==== Provided data ====
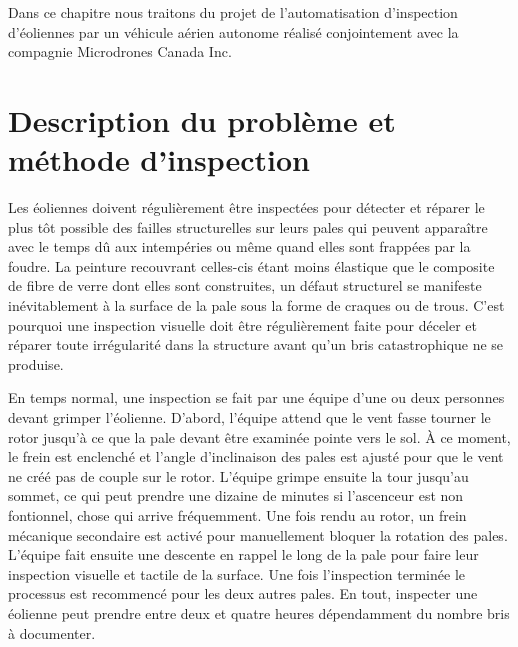 \label{sec:uav}

Dans ce chapitre nous traitons du projet de l'automatisation d'inspection d'éoliennes par un véhicule aérien autonome réalisé conjointement avec la compagnie Microdrones Canada Inc.

\section{Description du problème et méthode d'inspection}

Les éoliennes doivent régulièrement être inspectées pour détecter et réparer le plus tôt possible des failles structurelles sur leurs pales qui peuvent apparaître avec le temps dû aux intempéries ou même quand elles sont frappées par la foudre. La peinture recouvrant celles-cis étant moins élastique que le composite de fibre de verre dont elles sont construites, un défaut structurel se manifeste inévitablement à la surface de la pale sous la forme de craques ou de trous. C'est pourquoi une inspection visuelle doit être régulièrement faite pour déceler et réparer toute irrégularité dans la structure avant qu'un bris catastrophique ne se produise.

En temps normal, une inspection se fait par une équipe d'une ou deux personnes devant grimper l'éolienne. D'abord, l'équipe attend que le vent fasse tourner le rotor jusqu'à ce que la pale devant être examinée pointe vers le sol. À ce moment, le frein est enclenché et l'angle d'inclinaison des pales est ajusté pour que le vent ne créé pas de couple sur le rotor. L'équipe grimpe ensuite la tour jusqu'au sommet, ce qui peut prendre une dizaine de minutes si l'ascenceur est non fontionnel, chose qui arrive fréquemment. Une fois rendu au rotor, un frein mécanique secondaire est activé pour manuellement bloquer la rotation des pales. L'équipe fait ensuite une descente en rappel le long de la pale pour faire leur inspection visuelle et tactile de la surface. Une fois l'inspection terminée le processus est recommencé pour les deux autres pales. En tout, inspecter une éolienne peut prendre entre deux et quatre heures dépendamment du nombre bris à documenter.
====
(About this task)
Reproduce the whole listing word for word, setting aside any pictures.

(Reply to the exercise)
 \label{sec:uav}

Dans ce chapitre nous traitons du projet de l'automatisation d'inspection d'éoliennes par un véhicule aérien autonome réalisé conjointement avec la compagnie Microdrones Canada Inc.

\section{Description du problème et méthode d'inspection}

Les éoliennes doivent régulièrement être inspectées pour détecter et réparer le plus tôt possible des failles structurelles sur leurs pales qui peuvent apparaître avec le temps dû aux intempéries ou même quand elles sont frappées par la foudre. La peinture recouvrant celles-cis étant moins élastique que le composite de fibre de verre dont elles sont construites, un défaut structurel se manifeste inévitablement à la surface de la pale sous la forme de craques ou de trous. C'est pourquoi une inspection visuelle doit être régulièrement faite pour déceler et réparer toute irrégularité dans la structure avant qu'un bris catastrophique ne se produise.

En temps normal, une inspection se fait par une équipe d'une ou deux personnes devant grimper l'éolienne. D'abord, l'équipe attend que le vent fasse tourner le rotor jusqu'à ce que la pale devant être examinée pointe vers le sol. À ce moment, le frein est enclenché et l'angle d'inclinaison des pales est ajusté pour que le vent ne créé pas de couple sur le rotor. L'équipe grimpe ensuite la tour jusqu'au sommet, ce qui peut prendre une dizaine de minutes si l'ascenceur est non fontionnel, chose qui arrive fréquemment. Une fois rendu au rotor, un frein mécanique secondaire est activé pour manuellement bloquer la rotation des pales. L'équipe fait ensuite une descente en rappel le long de la pale pour faire leur inspection visuelle et tactile de la surface. Une fois l'inspection terminée le processus est recommencé pour les deux autres pales. En tout, inspecter une éolienne peut prendre entre deux et quatre heures dépendamment du nombre bris à documenter.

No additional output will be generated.